Single and few-layered MoS2 materials have attracted attention due to their outstanding physicochemical properties with potential applications in optoelectronics, catalysis, and energy storage. In the past, these materials have been produced using the chemical vapor deposition (CVD) method using MoO3 films and powders as Mo precursors. In this work, we demonstrate that the size and morphology of few-layered MoS2 nanostructures can be controlled, modifying the Mo precursor mechanically. We synthesized few-layered MoS2 materials using MoO3 powders previously exposed to a high-energy ball milling treatment by the salt-assisted CVD method. The MoO3 powders milled for 30, 120, and 300 min were used to synthesize sample MoS2-30, MoS2-120, and MoS2-300, respectively. We found morphologies mainly of hexagons (MoS2-30), triangles (MoS2-120), and fullerenes (MoS2-300). The MoS2 nanostructures and MoO3 powders were characterized by scanning electron microscopy, transmission electron microscopy, Raman spectroscopy, x-ray diffraction, and thermogravimetric analysis.

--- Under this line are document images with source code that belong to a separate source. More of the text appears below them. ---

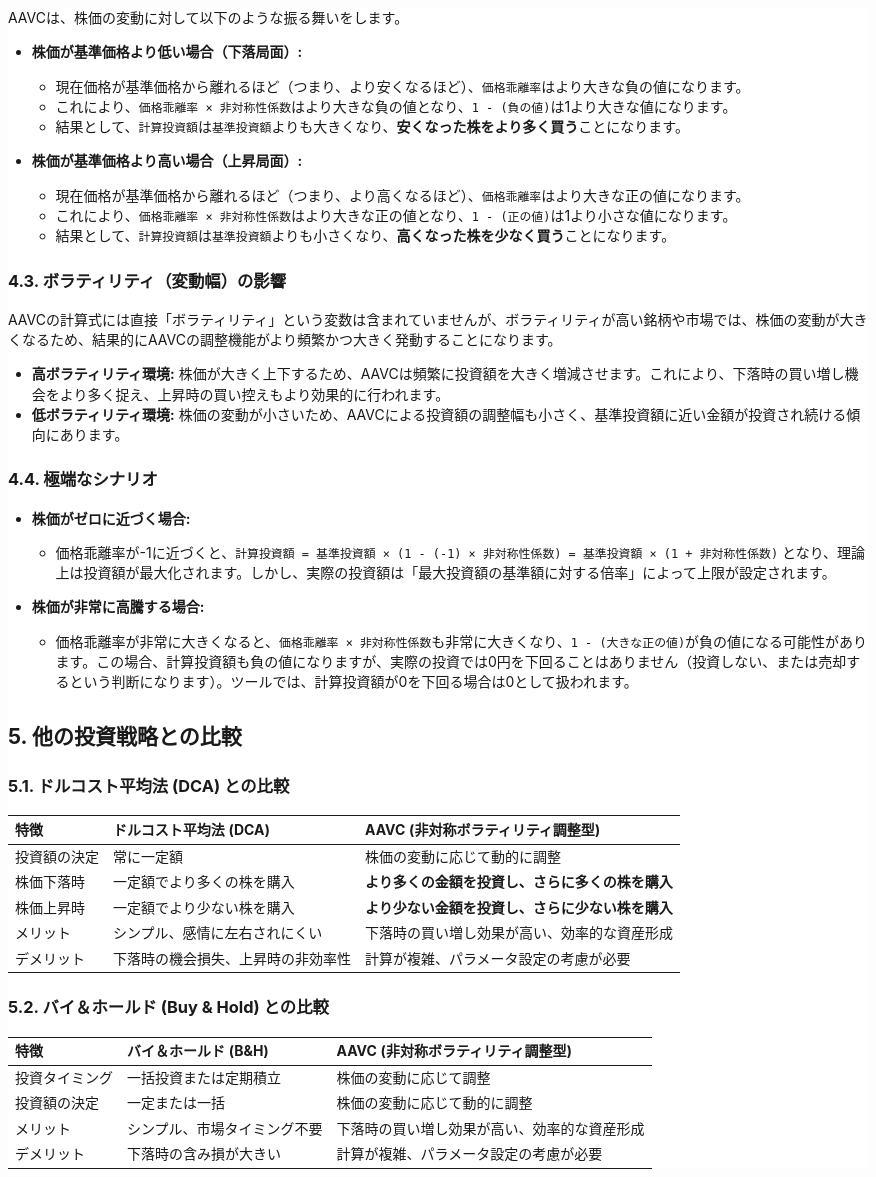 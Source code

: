 AAVCは、株価の変動に対して以下のような振る舞いをします。

*   **株価が基準価格より低い場合（下落局面）:**
    *   現在価格が基準価格から離れるほど（つまり、より安くなるほど）、`価格乖離率`はより大きな負の値になります。
    *   これにより、`価格乖離率 × 非対称性係数`はより大きな負の値となり、`1 - (負の値)`は1より大きな値になります。
    *   結果として、`計算投資額`は`基準投資額`よりも大きくなり、**安くなった株をより多く買う**ことになります。

*   **株価が基準価格より高い場合（上昇局面）:**
    *   現在価格が基準価格から離れるほど（つまり、より高くなるほど）、`価格乖離率`はより大きな正の値になります。
    *   これにより、`価格乖離率 × 非対称性係数`はより大きな正の値となり、`1 - (正の値)`は1より小さな値になります。
    *   結果として、`計算投資額`は`基準投資額`よりも小さくなり、**高くなった株を少なく買う**ことになります。

### 4.3. ボラティリティ（変動幅）の影響

AAVCの計算式には直接「ボラティリティ」という変数は含まれていませんが、ボラティリティが高い銘柄や市場では、株価の変動が大きくなるため、結果的にAAVCの調整機能がより頻繁かつ大きく発動することになります。

*   **高ボラティリティ環境:** 株価が大きく上下するため、AAVCは頻繁に投資額を大きく増減させます。これにより、下落時の買い増し機会をより多く捉え、上昇時の買い控えもより効果的に行われます。
*   **低ボラティリティ環境:** 株価の変動が小さいため、AAVCによる投資額の調整幅も小さく、基準投資額に近い金額が投資され続ける傾向にあります。

### 4.4. 極端なシナリオ

*   **株価がゼロに近づく場合:**
    *   価格乖離率が-1に近づくと、`計算投資額 = 基準投資額 × (1 - (-1) × 非対称性係数) = 基準投資額 × (1 + 非対称性係数)` となり、理論上は投資額が最大化されます。しかし、実際の投資額は「最大投資額の基準額に対する倍率」によって上限が設定されます。

*   **株価が非常に高騰する場合:**
    *   価格乖離率が非常に大きくなると、`価格乖離率 × 非対称性係数`も非常に大きくなり、`1 - (大きな正の値)`が負の値になる可能性があります。この場合、計算投資額も負の値になりますが、実際の投資では0円を下回ることはありません（投資しない、または売却するという判断になります）。ツールでは、計算投資額が0を下回る場合は0として扱われます。

## 5. 他の投資戦略との比較

### 5.1. ドルコスト平均法 (DCA) との比較

| 特徴           | ドルコスト平均法 (DCA) | AAVC (非対称ボラティリティ調整型) |
|:---------------|:-----------------------|:----------------------------------|
| 投資額の決定   | 常に一定額             | 株価の変動に応じて動的に調整      |
| 株価下落時     | 一定額でより多くの株を購入 | **より多くの金額を投資し、さらに多くの株を購入** |
| 株価上昇時     | 一定額でより少ない株を購入 | **より少ない金額を投資し、さらに少ない株を購入** |
| メリット       | シンプル、感情に左右されにくい | 下落時の買い増し効果が高い、効率的な資産形成 |
| デメリット     | 下落時の機会損失、上昇時の非効率性 | 計算が複雑、パラメータ設定の考慮が必要 |

### 5.2. バイ＆ホールド (Buy & Hold) との比較

| 特徴           | バイ＆ホールド (B&H) | AAVC (非対称ボラティリティ調整型) |
|:---------------|:---------------------|:----------------------------------|
| 投資タイミング | 一括投資または定期積立 | 株価の変動に応じて調整            |
| 投資額の決定   | 一定または一括       | 株価の変動に応じて動的に調整      |
| メリット       | シンプル、市場タイミング不要 | 下落時の買い増し効果が高い、効率的な資産形成 |
| デメリット     | 下落時の含み損が大きい | 計算が複雑、パラメータ設定の考慮が必要 |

It was found that MoO3 milled powders exhibit oxygen loss and decrease in crystallite size as milling time increases. Oxygen deficiency in the Mo precursor prevents the growth of large MoS2 crystals and a large number of milled MoO3-x + NaCl promote greater nucleation sites for the formation of MoS2, achieving a high density of nanoflakes in the 2H and 3R phases, with diameter sizes in the range of ∼30–600 nm with 1–12 layers. Photoluminescence characterization at room temperature revealed a direct bandgap and exciting trends for the different MoS2 samples. We envisage that our work provides a route for modifying the structure and optical properties for future device design via precursor engineering.